Minya security directorate: there is no sectarianism, just 'feuds between neighbours'

Wednesday 17-08-2016 12:33 PM

The burnt and destroyed Evangelical Church are seen in Mallawi at Minya governorate, about 245 km (152 miles) south of Cairo August 17, 2013. REUTERS/Stringer

CAIRO, Aug 17 (Aswat Masriya) - The head of the Minya security directorate, Faisal Dwaidar, said that there is no sectarian strife in the Upper Egypt governorate, and that the recent violence is a result of clashes between neighbours.   

"Minya doesn't have a sectarian problem... I went to the Koum al-Loufy village and I found the residents living together normally," Dwaidar said.

Attacks on Christians in Minya came after rumours that a Christian woman's son had an affair with a Muslim woman, according to the local church and witnesses.

The Christian man fled Karam village with his wife and children after he received threats, while his parents filed a complaint on May 19 to security officials reporting those threats, according to the local Coptic Orthodox church's statement then.

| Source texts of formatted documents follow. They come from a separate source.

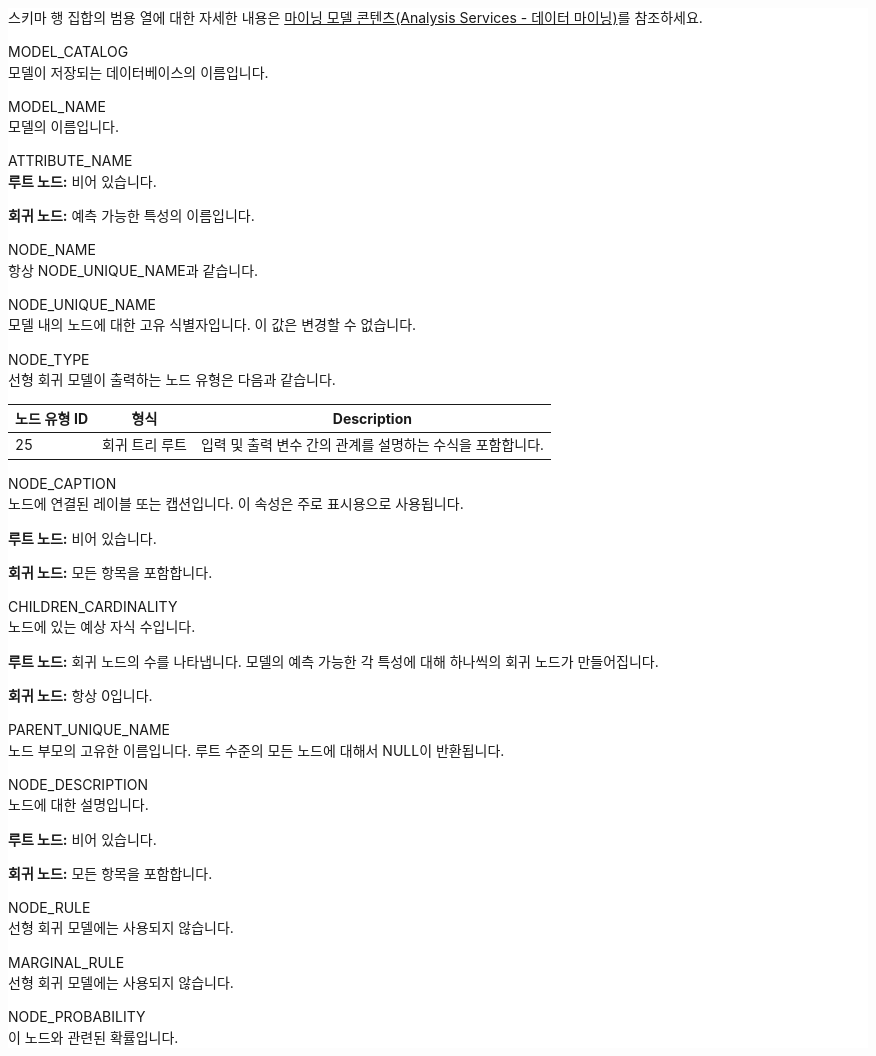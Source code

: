  스키마 행 집합의 범용 열에 대한 자세한 내용은 [마이닝 모델 콘텐츠&#40;Analysis Services - 데이터 마이닝&#41;](../../analysis-services/data-mining/mining-model-content-analysis-services-data-mining.md)를 참조하세요.  
  
 MODEL_CATALOG  
 모델이 저장되는 데이터베이스의 이름입니다.  
  
 MODEL_NAME  
 모델의 이름입니다.  
  
 ATTRIBUTE_NAME  
 **루트 노드:** 비어 있습니다.  
  
 **회귀 노드:** 예측 가능한 특성의 이름입니다.  
  
 NODE_NAME  
 항상 NODE_UNIQUE_NAME과 같습니다.  
  
 NODE_UNIQUE_NAME  
 모델 내의 노드에 대한 고유 식별자입니다. 이 값은 변경할 수 없습니다.  
  
 NODE_TYPE  
 선형 회귀 모델이 출력하는 노드 유형은 다음과 같습니다.  
  
|노드 유형 ID|형식|Description|  
|------------------|----------|-----------------|  
|25|회귀 트리 루트|입력 및 출력 변수 간의 관계를 설명하는 수식을 포함합니다.|  
  
 NODE_CAPTION  
 노드에 연결된 레이블 또는 캡션입니다. 이 속성은 주로 표시용으로 사용됩니다.  
  
 **루트 노드:** 비어 있습니다.  
  
 **회귀 노드:** 모든 항목을 포함합니다.  
  
 CHILDREN_CARDINALITY  
 노드에 있는 예상 자식 수입니다.  
  
 **루트 노드:** 회귀 노드의 수를 나타냅니다. 모델의 예측 가능한 각 특성에 대해 하나씩의 회귀 노드가 만들어집니다.  
  
 **회귀 노드:** 항상 0입니다.  
  
 PARENT_UNIQUE_NAME  
 노드 부모의 고유한 이름입니다. 루트 수준의 모든 노드에 대해서 NULL이 반환됩니다.  
  
 NODE_DESCRIPTION  
 노드에 대한 설명입니다.  
  
 **루트 노드:** 비어 있습니다.  
  
 **회귀 노드:** 모든 항목을 포함합니다.  
  
 NODE_RULE  
 선형 회귀 모델에는 사용되지 않습니다.  
  
 MARGINAL_RULE  
 선형 회귀 모델에는 사용되지 않습니다.  
  
 NODE_PROBABILITY  
 이 노드와 관련된 확률입니다.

On May 20, a group of 300 armed individuals attacked seven houses where Christians reside, looting them and setting them ablaze, causing an estimated loss of EGP 350,000, and stripped the mother naked out on the street, the local church said.

"All the events that happened in the governorate are because of differences between neighbours and have nothing to do with religious beliefs," he added.

President Abdel Fattah al-Sisi had ordered state institutions to take the necessary measures to maintain order and restore properties after the attacks and vowed to bring the perpetrators to justice.

The Christian woman, Soaad, had accused three men of attacking her and stripping her naked in front of her home.

Egypt’s interior ministry previously said it arrested ten in connection with the case.

 The Egyptian Initiative for Personal Rights said on Monday that it was "disturbed" with the heightening sectarian violence in Minya, and warned of the state's approach to these violations.

The way that state institutions deal with the situation "reproduces the environment of fear," EIPR wrote, adding that this environment facilitates the turning "of a civil dispute into sectarian strife, violence, and consequent collective punishment."